::: INFORMATION SUPPLIED :::

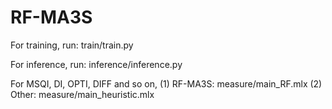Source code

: # RF-MA3S
For training, run:
train/train.py

For inference, run:
inference/inference.py

For MSQI, DI, OPTI, DIFF and so on,
(1) RF-MA3S:
measure/main_RF.mlx
(2) Other:
measure/main_heuristic.mlx
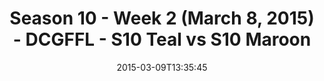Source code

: ---
title: Season 10 - Week 2 (March 8, 2015) - DCGFFL - S10 Teal vs S10 Maroon
teams-score:
- team: _teams/s10-teal.md
  score: 25
- team: _teams/s10-maroon.md
  score: 6
mvp: Dameron Rendell (Teal), Will Chappell (Maroon)
game-ball: N/A
season: 10
week: 2
date: '2015-03-09T13:35:45'
pageid: season-10-week-2-4446-vs-4431
---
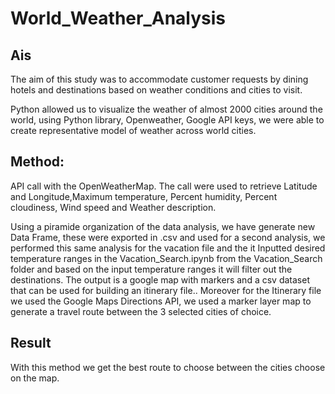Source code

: # World_Weather_Analysis

## Ais
The aim of this study was to accommodate customer requests by dining hotels and destinations based on weather conditions and cities to visit.

Python allowed us to visualize the weather of almost 2000 cities around the world, using Python library, Openweather, Google API keys, we were able to create representative model of weather across world cities.

## Method: 

API call with the OpenWeatherMap.
The call were used to retrieve Latitude and Longitude,Maximum temperature, Percent humidity, Percent cloudiness, Wind speed and Weather description.

Using a piramide organization of the data analysis, we have generate new Data Frame, these were exported in .csv and used for a second analysis, we performed this same analysis for the vacation file and the it
Inputted desired temperature ranges in the Vacation_Search.ipynb from the Vacation_Search folder and based on the input temperature ranges it will filter out the destinations. The output is a google map with markers and a csv dataset that can be used for building an itinerary file..
Moreover for the Itinerary file we used the Google Maps Directions API, we used a marker layer map to generate a travel route between the 3 selected cities of choice.

## Result
With this method we get the best route to choose between the cities choose on the map.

:::

- TO DO -
Print all records verbatim, excluding pictures.

- RESPONSE BOX -
Source code

: # RF-MA3S
For training, run:
train/train.py

For inference, run:
inference/inference.py

For MSQI, DI, OPTI, DIFF and so on,
(1) RF-MA3S:
measure/main_RF.mlx
(2) Other:
measure/main_heuristic.mlx
Source code

: ---
title: Season 10 - Week 2 (March 8, 2015) - DCGFFL - S10 Teal vs S10 Maroon
teams-score:
- team: _teams/s10-teal.md
  score: 25
- team: _teams/s10-maroon.md
  score: 6
mvp: Dameron Rendell (Teal), Will Chappell (Maroon)
game-ball: N/A
season: 10
week: 2
date: '2015-03-09T13:35:45'
pageid: season-10-week-2-4446-vs-4431
---
Source code

: # World_Weather_Analysis

## Ais
The aim of this study was to accommodate customer requests by dining hotels and destinations based on weather conditions and cities to visit.

Python allowed us to visualize the weather of almost 2000 cities around the world, using Python library, Openweather, Google API keys, we were able to create representative model of weather across world cities.

## Method: 

API call with the OpenWeatherMap.
The call were used to retrieve Latitude and Longitude,Maximum temperature, Percent humidity, Percent cloudiness, Wind speed and Weather description.

Using a piramide organization of the data analysis, we have generate new Data Frame, these were exported in .csv and used for a second analysis, we performed this same analysis for the vacation file and the it
Inputted desired temperature ranges in the Vacation_Search.ipynb from the Vacation_Search folder and based on the input temperature ranges it will filter out the destinations. The output is a google map with markers and a csv dataset that can be used for building an itinerary file..
Moreover for the Itinerary file we used the Google Maps Directions API, we used a marker layer map to generate a travel route between the 3 selected cities of choice.

## Result
With this method we get the best route to choose between the cities choose on the map.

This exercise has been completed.